Fondation Camargo
The Camargo Foundation, located in Cassis, France, and founded by artist and philanthropist Jerome Hill, is a residential center offering programming in the humanities and the arts. It offers time and space in a contemplative environment to think, create, and connect. The Foundation encourages the visionary work of scholars, artists, and thought leaders in the arts and humanities.
The Camargo Foundation honors the legacy, artistic interests and humanistic concerns of founderJerome Hill.
Jerome Hill, the grandson of railroad builder James Jerome Hill and the son of Louis W. Hill, Sr., was born and raised in St. Paul, Minnesota. After graduating from Yale, where he majored in music and composition, he traveled to Europe and began studies in painting. During these trips, he started experimenting with still photography, influenced by what he had learned as a student of Edward Weston.
Beginning in the 1930s, Jerome Hill made his main residence in Cassis, a scenic port town on the Mediterranean Sea, in front of the dramatic cliffs of Cap Canaille.

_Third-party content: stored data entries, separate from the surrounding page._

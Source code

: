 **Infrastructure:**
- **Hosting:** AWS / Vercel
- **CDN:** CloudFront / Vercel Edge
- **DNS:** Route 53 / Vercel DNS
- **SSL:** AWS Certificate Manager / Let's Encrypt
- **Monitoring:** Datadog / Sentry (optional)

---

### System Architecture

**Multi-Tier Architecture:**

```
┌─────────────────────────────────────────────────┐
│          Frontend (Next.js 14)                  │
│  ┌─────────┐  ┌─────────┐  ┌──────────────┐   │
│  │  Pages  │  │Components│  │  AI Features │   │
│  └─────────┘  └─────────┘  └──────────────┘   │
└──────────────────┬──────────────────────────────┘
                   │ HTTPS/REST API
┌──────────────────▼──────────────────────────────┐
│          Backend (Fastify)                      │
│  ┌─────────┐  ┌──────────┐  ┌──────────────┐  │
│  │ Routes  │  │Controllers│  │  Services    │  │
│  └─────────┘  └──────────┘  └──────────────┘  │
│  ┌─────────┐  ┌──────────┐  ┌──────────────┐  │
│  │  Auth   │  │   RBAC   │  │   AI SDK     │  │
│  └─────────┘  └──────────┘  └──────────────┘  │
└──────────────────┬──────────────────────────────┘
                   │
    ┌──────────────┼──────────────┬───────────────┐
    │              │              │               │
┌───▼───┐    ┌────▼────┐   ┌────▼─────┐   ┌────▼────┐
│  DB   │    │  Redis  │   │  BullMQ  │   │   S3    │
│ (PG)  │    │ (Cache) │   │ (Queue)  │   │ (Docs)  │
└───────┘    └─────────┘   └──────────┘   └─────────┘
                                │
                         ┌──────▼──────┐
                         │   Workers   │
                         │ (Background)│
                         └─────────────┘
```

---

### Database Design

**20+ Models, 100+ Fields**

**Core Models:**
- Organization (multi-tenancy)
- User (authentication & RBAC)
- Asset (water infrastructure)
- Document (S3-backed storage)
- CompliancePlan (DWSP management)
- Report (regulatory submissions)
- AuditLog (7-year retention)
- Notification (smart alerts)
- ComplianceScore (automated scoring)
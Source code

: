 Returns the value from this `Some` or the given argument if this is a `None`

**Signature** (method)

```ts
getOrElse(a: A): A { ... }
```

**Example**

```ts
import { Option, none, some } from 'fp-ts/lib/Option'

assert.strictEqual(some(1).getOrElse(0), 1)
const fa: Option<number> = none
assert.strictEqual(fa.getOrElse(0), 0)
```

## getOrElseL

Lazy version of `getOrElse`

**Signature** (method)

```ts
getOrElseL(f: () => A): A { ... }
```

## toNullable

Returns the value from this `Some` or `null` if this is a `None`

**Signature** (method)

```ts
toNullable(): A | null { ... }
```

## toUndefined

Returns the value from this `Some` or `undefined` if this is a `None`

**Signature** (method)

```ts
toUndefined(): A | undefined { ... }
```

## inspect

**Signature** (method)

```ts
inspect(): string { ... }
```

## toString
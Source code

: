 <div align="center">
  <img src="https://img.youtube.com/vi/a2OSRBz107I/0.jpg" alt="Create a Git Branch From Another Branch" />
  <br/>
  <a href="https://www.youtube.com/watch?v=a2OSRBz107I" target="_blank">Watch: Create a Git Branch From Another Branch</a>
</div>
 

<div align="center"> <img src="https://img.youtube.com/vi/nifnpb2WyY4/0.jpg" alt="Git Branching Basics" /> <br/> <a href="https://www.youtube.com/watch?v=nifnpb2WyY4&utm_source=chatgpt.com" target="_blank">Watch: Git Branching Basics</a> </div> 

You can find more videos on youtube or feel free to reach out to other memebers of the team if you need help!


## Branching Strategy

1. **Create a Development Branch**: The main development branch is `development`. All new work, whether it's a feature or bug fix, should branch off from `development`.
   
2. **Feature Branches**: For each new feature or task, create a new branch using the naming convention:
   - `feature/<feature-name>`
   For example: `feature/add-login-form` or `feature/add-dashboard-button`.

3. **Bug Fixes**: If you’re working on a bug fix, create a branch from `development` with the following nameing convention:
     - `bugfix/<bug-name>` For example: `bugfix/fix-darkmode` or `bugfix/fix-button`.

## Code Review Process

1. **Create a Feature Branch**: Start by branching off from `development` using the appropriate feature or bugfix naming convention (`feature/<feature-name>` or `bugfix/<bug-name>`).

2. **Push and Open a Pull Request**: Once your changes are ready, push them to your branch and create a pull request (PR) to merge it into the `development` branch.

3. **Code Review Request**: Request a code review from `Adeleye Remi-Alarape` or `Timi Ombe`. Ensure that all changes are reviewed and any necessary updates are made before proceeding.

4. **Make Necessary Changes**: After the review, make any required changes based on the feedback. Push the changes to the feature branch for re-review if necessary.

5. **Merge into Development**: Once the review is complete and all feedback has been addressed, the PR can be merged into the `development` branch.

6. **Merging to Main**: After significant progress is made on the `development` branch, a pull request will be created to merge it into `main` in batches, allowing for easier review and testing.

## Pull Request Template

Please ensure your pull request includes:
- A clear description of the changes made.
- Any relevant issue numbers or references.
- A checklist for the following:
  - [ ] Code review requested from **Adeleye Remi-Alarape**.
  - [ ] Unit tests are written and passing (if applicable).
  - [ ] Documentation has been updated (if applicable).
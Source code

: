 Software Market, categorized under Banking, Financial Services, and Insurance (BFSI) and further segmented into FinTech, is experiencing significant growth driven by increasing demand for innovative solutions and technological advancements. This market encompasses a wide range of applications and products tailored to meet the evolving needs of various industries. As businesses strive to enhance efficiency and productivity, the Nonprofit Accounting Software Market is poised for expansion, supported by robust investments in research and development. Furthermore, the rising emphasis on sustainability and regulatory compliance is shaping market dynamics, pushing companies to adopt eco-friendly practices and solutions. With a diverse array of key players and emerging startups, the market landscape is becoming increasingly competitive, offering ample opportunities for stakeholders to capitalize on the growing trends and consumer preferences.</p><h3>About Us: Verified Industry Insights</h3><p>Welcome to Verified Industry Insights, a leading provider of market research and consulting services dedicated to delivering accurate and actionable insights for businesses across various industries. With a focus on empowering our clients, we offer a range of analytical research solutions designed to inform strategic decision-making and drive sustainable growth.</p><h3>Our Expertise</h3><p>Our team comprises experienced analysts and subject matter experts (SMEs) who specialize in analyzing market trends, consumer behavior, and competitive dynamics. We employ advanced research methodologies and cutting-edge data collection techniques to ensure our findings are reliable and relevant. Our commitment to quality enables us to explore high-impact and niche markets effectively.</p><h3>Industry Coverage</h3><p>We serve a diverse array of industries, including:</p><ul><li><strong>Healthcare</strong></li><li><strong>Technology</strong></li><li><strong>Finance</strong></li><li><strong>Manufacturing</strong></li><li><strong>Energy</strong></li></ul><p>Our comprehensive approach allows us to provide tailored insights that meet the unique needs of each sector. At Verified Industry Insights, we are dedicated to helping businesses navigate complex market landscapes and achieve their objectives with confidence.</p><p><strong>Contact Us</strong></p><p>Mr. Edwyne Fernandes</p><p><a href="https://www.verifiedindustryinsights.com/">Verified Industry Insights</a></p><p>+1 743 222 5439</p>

Even though he maintained a residence at Sugar Bowl, a ski resort in California, and lived for long stretches in New York City, Cassis became the heart of his creative life, the inspiration for many of his paintings, a backdrop for his films, and the center of his social and artistic life.
In Cassis, Jerome Hill began experimenting with film and motion picture cameras. Filmmaking soon became his main artistic activity, in addition to painting and music composition. At first, he explored the documentary genre with Grandma Moses (1950), a short film about the renowned American folk artist, and Albert Schweitzer (1957), which received an Academy Award for Best Documentary Feature. Broadening interests took him beyond the documentary format with his first "story" film, The Sand Castle (1961). Inspired by the ideas of C. G. Jung, it was a feature length, low-budget, comedy-fantasy in black and white with a dream sequence in color that introduced a novel form of stop motion. Self Portrait (1972), his masterwork and cinematic memoir, is a diary film in which he presents his life and milieu through old home movies and newly-staged scenes, many hand-colored and animated.